Travel corridors were introduced in the summer to allow people travelling from some countries with low numbers of Covid cases to come to the UK without having to quarantine on arrival.
Boris Johnson said the new rules would be in place until at least 15 February.
It comes as a further 1,280 people with coronavirus died in the UK within 28 days of a positive test, taking the total to 87,291.
The latest government figures on Friday also showed another 55,761 new cases had been reported, up from 48,682 the previous day.
Meanwhile, more than two million people around the world have now died with the virus since the pandemic began, according to figures from Johns Hopkins University.
Speaking at a Downing Street press conference, the prime minister said it was “vital” to take extra measures now “when day-by-day we are making such strides in protecting the population”.
“It’s precisely because we have the hope of that vaccine and the risk of new strains coming from overseas that we must take additional steps now to stop those strains from entering the country.”
People coming to the UK will need to quarantine for up to 10 days, unless they test negative after five days, in line with the current policy. Johnson added that the government would be stepping up enforcement at the border.
Trade body Airlines UK said it supported the latest restrictions “on the assumption” that the government would remove them “when it is safe to do so”.
Tim Alderslade, its chief executive, said: “Travel corridors were a lifeline for the industry last summer and the government were right to bring them in when they did.
“But things change and there’s no doubting this is a serious health emergency.”
Labour leader Sir Keir Starmer said it was the “right step” but called the timing of the decision “slow again”, adding that the public would be thinking “why on earth didn’t this happen before”.
The prime minister warned that the NHS was facing “extraordinary pressures”, having had the highest number of hospital admissions on a single day of the pandemic earlier this week.
On Tuesday there were 4,134 new admissions, and the UK currently has more than 37,000 Covid patients in hospitals.
Johnson said that once the most vulnerable have been vaccinated by mid-February “we will think about what steps we could take to lift the restrictions”.
England is currently under a national lockdown, meaning people must stay at home and can go out only for limited reasons such as food shopping, exercise, or work if they cannot do so from home.
Similar measures are in place across much of Scotland, Wales and Northern Ireland.
Also speaking at the No 10 briefing, England’s chief medical officer Prof Chris Whitty said the restrictions would need to be lifted gradually by “testing what works, and then if that works going the next step”.
He said the peak of people entering hospital will be in the next week to 10 days for most places, but “we hope” the peak of infections “already has happened” in the south-east, east and London.
“The peak of deaths I fear is in the future, the peak of hospitalisations in some parts of the country may be around about now and beginning to come off the very, very top,” he said.
A ban on travellers from South America, Portugal and Cape Verde entering the UK came into force on Friday morning as a result of a new, potentially more infectious variant of coronavirus linked to Brazil.

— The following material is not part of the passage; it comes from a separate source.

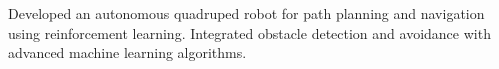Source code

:   {Developed an autonomous quadruped robot for path planning and navigation using reinforcement learning. Integrated obstacle detection and avoidance with advanced machine learning algorithms.}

New variants causing concern have previously been identified in the UK and South Africa, with many countries imposing restrictions on arrivals from both nations.
The government’s chief scientific adviser Sir Patrick Vallance told the press briefing that some of the new variants may be able to “get round” the Covid vaccines but it was “really quite easy” to adjust the vaccines to deal with mutations in the virus.
“I think it is likely that the vaccine we have now is going to protect against the UK variant and is going to provide protection I suspect against the other variants as well. The question is to what degree.”
Latest figures show that more than three million people in the UK have now received the first dose of a vaccine – 3,234,946 – an increase of 316,694 from the previous day.